Saturday, November 3, 2012

How Does it Scale

The Didget Manager is designed to perform a variety of data management functions against a set of storage containers that may be attached to a single system or spread across several separate systems.

These functions include:

1) Backup
2) Synchronization
3) Replication
4) Inventory
5) Search
6) Classification
7) Grouping
8) Activation (licensing)
9) Protection
10) Archiving
11) Configuration
12) Versioning
13) Ordering
14) Data Retention

In order to properly perform each of these functions, a system is needed that can operate against all kinds of data sets consisting of structured and/or unstructured data, from very small sets to extremely large sets (i.e. "Big Data"). A legitimate question for any system is "How does it scale?"

When it comes to the term "Scale", I define it in three dimensions -"Scale In", "Scale Out", and "Scale Up".

"Scale In" refers to the ability of the system's algorithms to properly handle large amounts of data within a single storage container given a fixed amount of hardware resources on a single system. File Systems have a limited ability to scale in this manner. For example: the NTFS File System was designed to hold just over 4 billion files in a single volume. However; each file requires a File Record Segment (FRS) that is 1024 bytes long. This means that if you have 1 billion files in a volume, you must read approximately 1 TB of data from that volume just to access all the file metadata. If you want to keep all that metadata in system memory in order to perform multiple searches through it at a faster rate, you would need to have a TB of RAM. Regular file searches through that metadata can also be painfully slow even if all the metadata is in RAM due to the antiquated algorithms of file system design.

The Didget system was designed to handle billions of Didgets and perform fast searches through the metadata even when limited RAM is available. If the same 1 billion files had been converted from files to Didgets, the system would only need to read 64 GB of metadata off the disk and have 64 GB of RAM to keep it in system memory. This is only 1/16 of the requirements needed for NTFS. Searches through that metadata would be hundreds of times faster than with file systems.

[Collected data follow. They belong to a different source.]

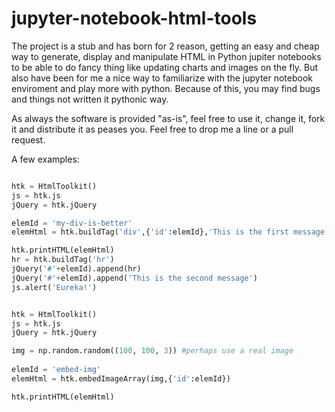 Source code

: # jupyter-notebook-html-tools

The project is a stub and has born for 2 reason, getting an easy and cheap way to generate, display and manipulate HTML in Python jupiter notebooks to be able to do fancy thing like updating charts and images on the fly. But also have been for me a nice way to familiarize with the jupyter notebook enviroment and play more with python. 
Because of this, you may find bugs and things not written it pythonic way.

As always the software is provided "as-is", feel free to use it, change it, fork it and distribute it as peases you. Feel free to drop me a line or a pull request.

A few examples:

```python

htk = HtmlToolkit()
js = htk.js
jQuery = htk.jQuery

elemId = 'my-div-is-better'
elemHtml = htk.buildTag('div',{'id':elemId},'This is the first message')

htk.printHTML(elemHtml)
hr = htk.buildTag('hr')
jQuery('#'+elemId).append(hr)
jQuery('#'+elemId).append('This is the second message')
js.alert('Eureka!')

```


```python

htk = HtmlToolkit()
js = htk.js
jQuery = htk.jQuery

img = np.random.random((100, 100, 3)) #perhaps use a real image
  
elemId = 'embed-img'
elemHtml = htk.embedImageArray(img,{'id':elemId})

htk.printHTML(elemHtml)

```





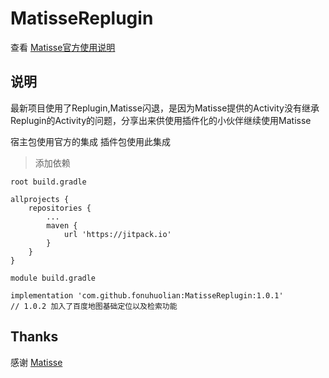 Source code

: 

# MatisseReplugin

查看 [Matisse官方使用说明](https://github.com/zhihu/Matisse)


## 说明

最新项目使用了Replugin,Matisse闪退，是因为Matisse提供的Activity没有继承Replugin的Activity的问题，分享出来供使用插件化的小伙伴继续使用Matisse

宿主包使用官方的集成
插件包使用此集成

> 添加依赖

`root build.gradle `
```
allprojects {
    repositories {
        ...
        maven {
            url 'https://jitpack.io'
        }
    }
}
```
`module build.gradle `
```
implementation 'com.github.fonuhuolian:MatisseReplugin:1.0.1'
// 1.0.2 加入了百度地图基础定位以及检索功能
```

## Thanks
感谢 [Matisse](https://github.com/zhihu/Matisse)
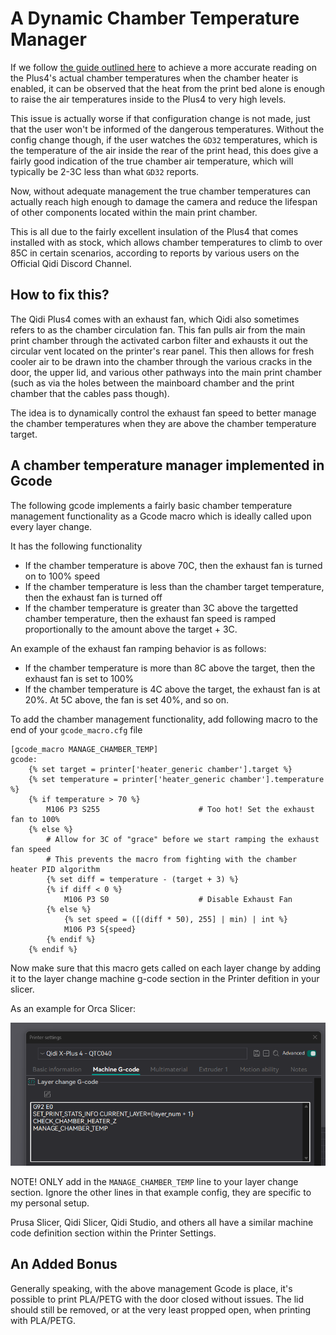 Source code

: # A Dynamic Chamber Temperature Manager

If we follow [the guide outlined here](../chamber-heater-investigation#dont-bore-me-with-the-details-just-tell-me-what-to-do) to achieve
a more accurate reading on the Plus4's actual chamber temperatures when the chamber heater is enabled, it can be observed that the
heat from the print bed alone is enough to raise the air temperatures inside to the Plus4 to very high levels.

This issue is actually worse if that configuration change is not made, just that the user won't be informed of the dangerous temperatures.
Without the config change though, if the user watches the `GD32` temperatures, which is the temperature of the air inside the rear of the
print head, this does give a fairly good indication of the true chamber air temperature, which will typically be 2-3C less than what `GD32` reports.

Now, without adequate management the true chamber temperatures can actually reach high enough to damage the camera and reduce the lifespan of other
components located within the main print chamber.

This is all due to the fairly excellent insulation of the Plus4 that comes installed with as stock, which allows chamber temperatures to
climb to over 85C in certain scenarios, according to reports by various users on the Official Qidi Discord Channel.

##  How to fix this?

The Qidi Plus4 comes with an exhaust fan, which Qidi also sometimes refers to as the chamber circulation fan.
This fan pulls air from the main print chamber through the activated carbon filter and exhausts it out the circular vent located on the printer's rear panel.
This then allows for fresh cooler air to be drawn into the chamber through the various cracks in the door, the upper lid, and various other pathways into
the main print chamber (such as via the holes between the mainboard chamber and the print chamber that the cables pass though).

The idea is to dynamically control the exhaust fan speed to better manage the chamber temperatures when they are above the chamber temperature target.

## A chamber temperature manager implemented in Gcode

The following gcode implements a fairly basic chamber temperature management functionality as a Gcode macro which is ideally called upon every layer change.

It has the following functionality
- If the chamber temperature is above 70C, then the exhaust fan is turned on to 100% speed
- If the chamber temperature is less than the chamber target temperature, then the exhaust fan is turned off
- If the chamber temperature is greater than 3C above the targetted chamber temperature, then the exhaust fan speed is ramped proportionally to the amount above the target + 3C.

An example of the exhaust fan ramping behavior is as follows:

- If the chamber temperature is more than 8C above the target, then the exhaust fan is set to 100%
- If the chamber temperature is 4C above the target, the exhaust fan is at 20%.  At 5C above, the fan is set 40%, and so on.


To add the chamber management functionality, add following macro to the end of your `gcode_macro.cfg` file

```
[gcode_macro MANAGE_CHAMBER_TEMP]
gcode:
    {% set target = printer['heater_generic chamber'].target %}
    {% set temperature = printer['heater_generic chamber'].temperature %}
    {% if temperature > 70 %}
        M106 P3 S255                      # Too hot! Set the exhaust fan to 100%
    {% else %}
        # Allow for 3C of "grace" before we start ramping the exhaust fan speed
        # This prevents the macro from fighting with the chamber heater PID algorithm
        {% set diff = temperature - (target + 3) %}
        {% if diff < 0 %}
            M106 P3 S0                    # Disable Exhaust Fan
        {% else %}
            {% set speed = ([(diff * 50), 255] | min) | int %}
            M106 P3 S{speed}
        {% endif %}
    {% endif %}
```

Now make sure that this macro gets called on each layer change by adding it to the layer change machine g-code section in the Printer defition in your slicer.

As an example for Orca Slicer:

![Layer Change Macro Addition](./image.png)

NOTE!  ONLY add in the `MANAGE_CHAMBER_TEMP` line to your layer change section.  Ignore the other lines in that example config, they are specific to my personal setup.

Prusa Slicer, Qidi Slicer, Qidi Studio, and others all have a similar machine code definition section within the Printer Settings.

## An Added Bonus

Generally speaking, with the above management Gcode is place, it's possible to print PLA/PETG with the door closed without issues.
The lid should still be removed, or at the very least propped open, when printing with PLA/PETG.

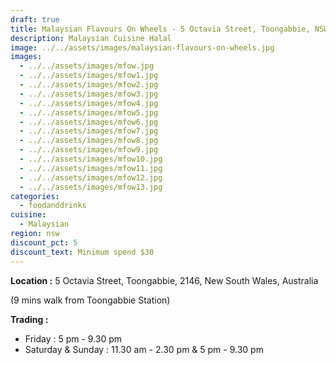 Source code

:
 ```yaml
---
draft: true
title: Malaysian Flavours On Wheels - 5 Octavia Street, Toongabbie, NSW
description: Malaysian Cuisine Halal
image: ../../assets/images/malaysian-flavours-on-wheels.jpg
images:
  - ../../assets/images/mfow.jpg
  - ../../assets/images/mfow1.jpg
  - ../../assets/images/mfow2.jpg
  - ../../assets/images/mfow3.jpg
  - ../../assets/images/mfow4.jpg
  - ../../assets/images/mfow5.jpg
  - ../../assets/images/mfow6.jpg
  - ../../assets/images/mfow7.jpg
  - ../../assets/images/mfow8.jpg
  - ../../assets/images/mfow9.jpg
  - ../../assets/images/mfow10.jpg
  - ../../assets/images/mfow11.jpg
  - ../../assets/images/mfow12.jpg
  - ../../assets/images/mfow13.jpg
categories:
  - foodanddrinks
cuisine:
  - Malaysian
region: nsw
discount_pct: 5
discount_text: Minimum spend $30
---
```


**Location :** 5 Octavia Street, Toongabbie, 2146, New South Wales, Australia

(9 mins walk from Toongabbie Station)

**Trading :**

- Friday : 5 pm - 9.30 pm
- Saturday & Sunday : 11.30 am - 2.30 pm & 5 pm - 9.30 pm
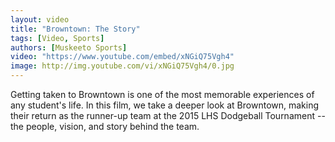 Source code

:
 ```yaml
---
layout: video
title: "Browntown: The Story"
tags: [Video, Sports]
authors: [Muskeeto Sports]
video: "https://www.youtube.com/embed/xNGiQ75Vgh4"
image: http://img.youtube.com/vi/xNGiQ75Vgh4/0.jpg
---
```

Getting taken to Browntown is one of the most memorable experiences of any student's life. In this film, we take a deeper look at Browntown, making their return as the runner-up team at the 2015 LHS Dodgeball Tournament -- the people, vision, and story behind the team.
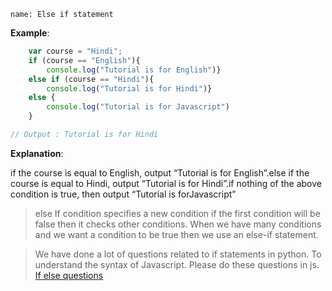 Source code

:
 ```ngMeta
name: Else if statement
```

**Example**:
```javascript
    var course = "Hindi";
    if (course == "English"){
        console.log("Tutorial is for English")}
    else if (course == "Hindi"){
        console.log("Tutorial is for Hindi")}
    else {
        console.log("Tutorial is for Javascript")
    }

// Output : Tutorial is for Hindi

```

**Explanation**:

if the course is equal to English, output “Tutorial is for English”.else if the course is equal to Hindi, output “Tutorial is for Hindi”.if nothing of the above condition is true, then output “Tutorial is forJavascript”


> else If condition specifies a new condition if the first condition will be  false then it checks other conditions. When we have many conditions and we want a condition to be true then we use an else-if statement.


> We have done a lot of questions related to if statements in python. To understand the syntax of Javascript. Please do these questions in js. [If else questions](https://merakilearn.org/course/93/exercise/2169)
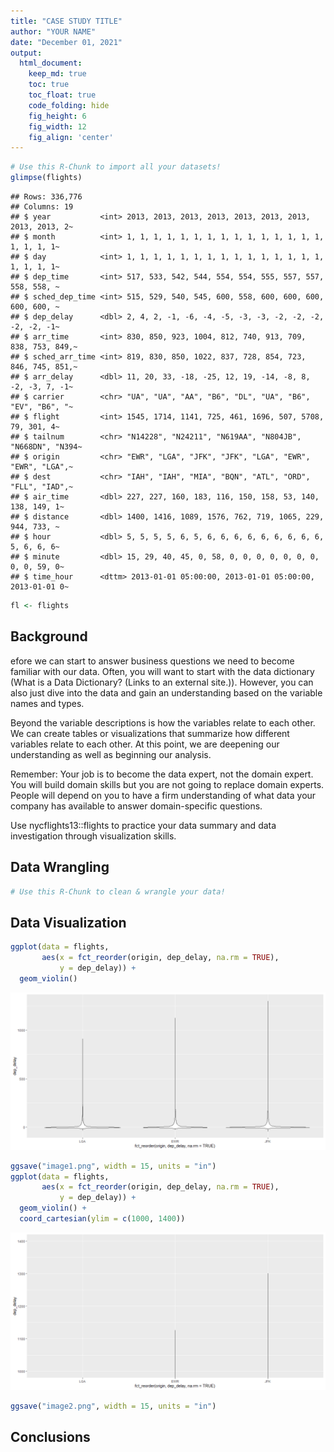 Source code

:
 ```yaml
---
title: "CASE STUDY TITLE"
author: "YOUR NAME"
date: "December 01, 2021"
output:
  html_document:  
    keep_md: true
    toc: true
    toc_float: true
    code_folding: hide
    fig_height: 6
    fig_width: 12
    fig_align: 'center'
---
```







```r
# Use this R-Chunk to import all your datasets!
glimpse(flights)
```

```
## Rows: 336,776
## Columns: 19
## $ year           <int> 2013, 2013, 2013, 2013, 2013, 2013, 2013, 2013, 2013, 2~
## $ month          <int> 1, 1, 1, 1, 1, 1, 1, 1, 1, 1, 1, 1, 1, 1, 1, 1, 1, 1, 1~
## $ day            <int> 1, 1, 1, 1, 1, 1, 1, 1, 1, 1, 1, 1, 1, 1, 1, 1, 1, 1, 1~
## $ dep_time       <int> 517, 533, 542, 544, 554, 554, 555, 557, 557, 558, 558, ~
## $ sched_dep_time <int> 515, 529, 540, 545, 600, 558, 600, 600, 600, 600, 600, ~
## $ dep_delay      <dbl> 2, 4, 2, -1, -6, -4, -5, -3, -3, -2, -2, -2, -2, -2, -1~
## $ arr_time       <int> 830, 850, 923, 1004, 812, 740, 913, 709, 838, 753, 849,~
## $ sched_arr_time <int> 819, 830, 850, 1022, 837, 728, 854, 723, 846, 745, 851,~
## $ arr_delay      <dbl> 11, 20, 33, -18, -25, 12, 19, -14, -8, 8, -2, -3, 7, -1~
## $ carrier        <chr> "UA", "UA", "AA", "B6", "DL", "UA", "B6", "EV", "B6", "~
## $ flight         <int> 1545, 1714, 1141, 725, 461, 1696, 507, 5708, 79, 301, 4~
## $ tailnum        <chr> "N14228", "N24211", "N619AA", "N804JB", "N668DN", "N394~
## $ origin         <chr> "EWR", "LGA", "JFK", "JFK", "LGA", "EWR", "EWR", "LGA",~
## $ dest           <chr> "IAH", "IAH", "MIA", "BQN", "ATL", "ORD", "FLL", "IAD",~
## $ air_time       <dbl> 227, 227, 160, 183, 116, 150, 158, 53, 140, 138, 149, 1~
## $ distance       <dbl> 1400, 1416, 1089, 1576, 762, 719, 1065, 229, 944, 733, ~
## $ hour           <dbl> 5, 5, 5, 5, 6, 5, 6, 6, 6, 6, 6, 6, 6, 6, 6, 5, 6, 6, 6~
## $ minute         <dbl> 15, 29, 40, 45, 0, 58, 0, 0, 0, 0, 0, 0, 0, 0, 0, 59, 0~
## $ time_hour      <dttm> 2013-01-01 05:00:00, 2013-01-01 05:00:00, 2013-01-01 0~
```

```r
fl <- flights
```

## Background

efore we can start to answer business questions we need to become familiar with our data. Often, you will want to start with the data dictionary (What is a Data Dictionary? (Links to an external site.)). However, you can also just dive into the data and gain an understanding based on the variable names and types.

Beyond the variable descriptions is how the variables relate to each other. We can create tables or visualizations that summarize how different variables relate to each other. At this point, we are deepening our understanding as well as beginning our analysis.

Remember: Your job is to become the data expert, not the domain expert.  You will build domain skills but you are not going to replace domain experts. People will depend on you to have a firm understanding of what data your company has available to answer domain-specific questions.

Use nycflights13::flights  to practice your data summary and data investigation through visualization skills.

## Data Wrangling


```r
# Use this R-Chunk to clean & wrangle your data!
```

## Data Visualization


```r
ggplot(data = flights,
       aes(x = fct_reorder(origin, dep_delay, na.rm = TRUE),
           y = dep_delay)) +
  geom_violin()
```

![](task02_files/figure-html/plot_data-1.png)<!-- -->

```r
ggsave("image1.png", width = 15, units = "in")
ggplot(data = flights,
       aes(x = fct_reorder(origin, dep_delay, na.rm = TRUE),
           y = dep_delay)) +
  geom_violin() +
  coord_cartesian(ylim = c(1000, 1400))
```

![](task02_files/figure-html/plot_data-2.png)<!-- -->

```r
ggsave("image2.png", width = 15, units = "in")
```

## Conclusions
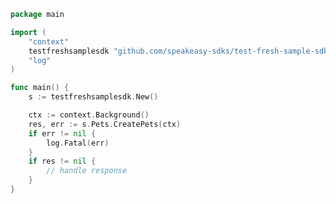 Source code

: <!-- Start SDK Example Usage [usage] -->
```go
package main

import (
	"context"
	testfreshsamplesdk "github.com/speakeasy-sdks/test-fresh-sample-sdk"
	"log"
)

func main() {
	s := testfreshsamplesdk.New()

	ctx := context.Background()
	res, err := s.Pets.CreatePets(ctx)
	if err != nil {
		log.Fatal(err)
	}
	if res != nil {
		// handle response
	}
}

```
<!-- End SDK Example Usage [usage] --> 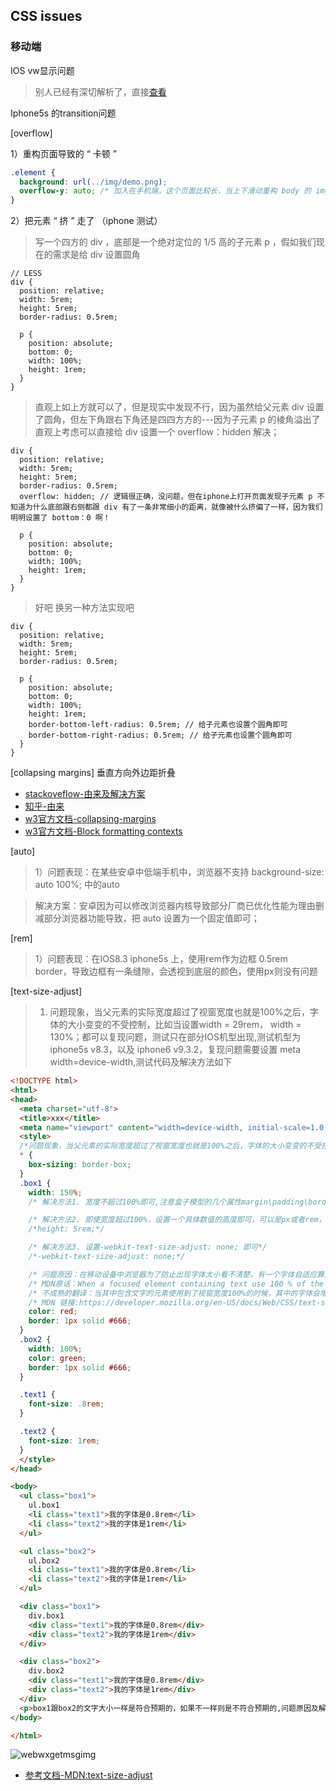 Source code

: CSS issues
---------

### 移动端

IOS vw显示问题

> 别人已经有深切解析了，直接[查看](http://www.zhangxinxu.com/wordpress/2016/08/vw-viewport-responsive-layout-typography/)

Iphone5s 的transition问题


[overflow]

1）重构页面导致的 “ 卡顿 ”

```css
.element {
  background: url(../img/demo.png);
  overflow-y: auto; /* 加入在手机端，这个页面比较长，当上下滑动重构 body 的 img 背景时，会造成加载不到上方或下方 body 的 img 背景，用起来感觉卡卡的，去掉该属性后正常 */
}
```

2）把元素 “ 挤 ” 走了 （iphone 测试）

> 写一个四方的 div ，底部是一个绝对定位的 1/5 高的子元素 p ，假如我们现在的需求是给 div 设置圆角

```less
// LESS
div {
  position: relative;
  width: 5rem;
  height: 5rem;
  border-radius: 0.5rem;
  
  p {
    position: absolute;
    bottom: 0;
    width: 100%;
    height: 1rem;
  }
}
```

> 直观上如上方就可以了，但是现实中发现不行，因为虽然给父元素 div 设置了圆角，但左下角跟右下角还是四四方方的---因为子元素 p 的棱角溢出了
> 直观上考虑可以直接给 div 设置一个 overflow：hidden 解决；

```less
div {
  position: relative;
  width: 5rem;
  height: 5rem;
  border-radius: 0.5rem;
  overflow: hidden; // 逻辑很正确，没问题，但在iphone上打开页面发现子元素 p 不知道为什么底部跟右侧都跟 div 有了一条非常细小的距离，就像被什么挤偏了一样，因为我们明明设置了 bottom：0 啊！
  
  p {
    position: absolute;
    bottom: 0;
    width: 100%;
    height: 1rem;
  }
}
```

> 好吧 换另一种方法实现吧

```less
div {
  position: relative;
  width: 5rem;
  height: 5rem;
  border-radius: 0.5rem;
  
  p {
    position: absolute;
    bottom: 0;
    width: 100%;
    height: 1rem;
    border-bottom-left-radius: 0.5rem; // 给子元素也设置个圆角即可
    border-bottom-right-radius: 0.5rem; // 给子元素也设置个圆角即可
  }
}
```

[collapsing margins] 垂直方向外边距折叠

* [stackoveflow-由来及解决方案](http://stackoverflow.com/questions/1762539/margin-on-child-element-moves-parent-element)
* [知乎-由来](https://www.zhihu.com/question/20585258?rf=32230304)
* [w3官方文档-collapsing-margins](https://www.w3.org/TR/CSS2/box.html#collapsing-margins)
* [w3官方文档-Block formatting contexts](https://www.w3.org/TR/CSS2/visuren.html#block-formatting)
 
[auto]

> 1）问题表现：在某些安卓中低端手机中，浏览器不支持 background-size: auto 100%; 中的auto

> 解决方案：安卓因为可以修改浏览器内核导致部分厂商已优化性能为理由删减部分浏览器功能导致，把 auto 设置为一个固定值即可；

[rem]

> 1）问题表现：在IOS8.3 iphone5s 上，使用rem作为边框 0.5rem border，导致边框有一条缝隙，会透视到底层的颜色，使用px则没有问题

[text-size-adjust]

> 1) 问题现象，当父元素的实际宽度超过了视窗宽度也就是100%之后，字体的大小变变的不受控制，比如当设置width = 29rem， width = 130%；都可以复现问题，测试只在部分IOS机型出现,测试机型为iphone5s v8.3，以及 iphone6 v9.3.2，复现问题需要设置 meta width=device-width,测试代码及解决方法如下

```html
<!DOCTYPE html>
<html>
<head>
  <meta charset="utf-8">
  <title>xxx</title>
  <meta name="viewport" content="width=device-width, initial-scale=1.0, user-scalable=0">
  <style>
  /*问题现象，当父元素的实际宽度超过了视窗宽度也就是100%之后，字体的大小变变的不受控制，比如当设置width = 29rem， width = 130%；都可以复现问题，测试只在部分IOS机型出现,测试机型为iphone5s v8.3，以及 iphone6 v9.3.2，复现问题需要设置meta width=device-width*/
  * {
    box-sizing: border-box;
  }
  .box1 {
    width: 150%;
    /* 解决方法1. 宽度不超过100%即可,注意盒子模型的几个属性margin\padding\border的值都会影响到元素的宽度的实际范围的,所以此处使用了box-sizing: border-box;来消除这种影响 */

    /* 解决方法2. 即使宽度超过100%，设置一个具体数值的高度即可，可以是px或者rem，但不可以是百分比,目前并不明白为什么设置了之后可以解决 */
    /*height: 5rem;*/

    /* 解决方法3. 设置-webkit-text-size-adjust: none; 即可*/
    /*-webkit-text-size-adjust: none;*/

    /* 问题原因：在移动设备中浏览器为了防止出现字体太小看不清楚，有一个字体自适应算法(text inflation algorithm) text-size-adjust，当元素宽度超过了100%，即超过视窗之后，字体放大，目前查看IOS有该问题，安卓没有问题，如果关闭该行为，设置none即可*/
    /* MDN原话：When a focused element containing text use 100 % of the width of the screen, its text size is increased until it reached a readable size, without modifying the layout and removing the need of an horizontal scrollbar.*/
    /* 不成熟的翻译：当其中包含文字的元素使用到了视窗宽度100%的时候，其中的字体会增大到一个可读的大小*/
    /* MDN 链接:https://developer.mozilla.org/en-US/docs/Web/CSS/text-size-adjust */
    color: red;
    border: 1px solid #666;
  }
  .box2 {
    width: 100%;
    color: green;
    border: 1px solid #666;
  }

  .text1 {
    font-size: .8rem;
  }

  .text2 {
    font-size: 1rem;
  }
  </style>
</head>

<body>
  <ul class="box1">
    ul.box1
    <li class="text1">我的字体是0.8rem</li>
    <li class="text2">我的字体是1rem</li>
  </ul>

  <ul class="box2">
    ul.box2
    <li class="text1">我的字体是0.8rem</li>
    <li class="text2">我的字体是1rem</li>
  </ul>

  <div class="box1">
    div.box1
    <div class="text1">我的字体是0.8rem</div>
    <div class="text2">我的字体是1rem</div>
  </div>

  <div class="box2">
    div.box2
    <div class="text1">我的字体是0.8rem</div>
    <div class="text2">我的字体是1rem</div>
  </div>
  <p>box1跟box2的文字大小一样是符合预期的，如果不一样则是不符合预期的,问题原因及解决方法见style部分注释</p>
</body>

</html>
```

![webwxgetmsgimg](https://cloud.githubusercontent.com/assets/13380433/16004594/0513601a-3195-11e6-8705-794e5fba0773.jpg)

* [参考文档-MDN:text-size-adjust](https://developer.mozilla.org/en-US/docs/Web/CSS/text-size-adjust)

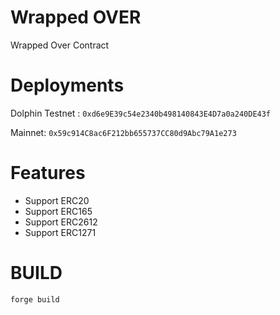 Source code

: # Wrapped OVER 

Wrapped Over Contract 

# Deployments

Dolphin Testnet : `0xd6e9E39c54e2340b498140843E4D7a0a240DE43f`

Mainnet: `0x59c914C8ac6F212bb655737CC80d9Abc79A1e273`

# Features
- Support ERC20
- Support ERC165
- Support ERC2612
- Support ERC1271


# BUILD
```
forge build
```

"Scale Out" refers to the ability of the system to improve performance by adding additional resources and performing operations in parallel. This can be accomplished in two ways. Multiple computing systems can operate against a single container, or a single container can be split into multiple pieces and distributed out to those systems. Hadoop is a popular open-source distributed file system that spreads file data across many separate systems in order to service data requests in parallel. It has a serious limitation in that file metadata is stored on a single "NameNode". This has both availability and performance ramifications. It was designed more for smaller sets of extremely large files rather than for extremely large sets of smaller files. Most of the other traditional file systems were never designed to either operate in parallel or to be split up.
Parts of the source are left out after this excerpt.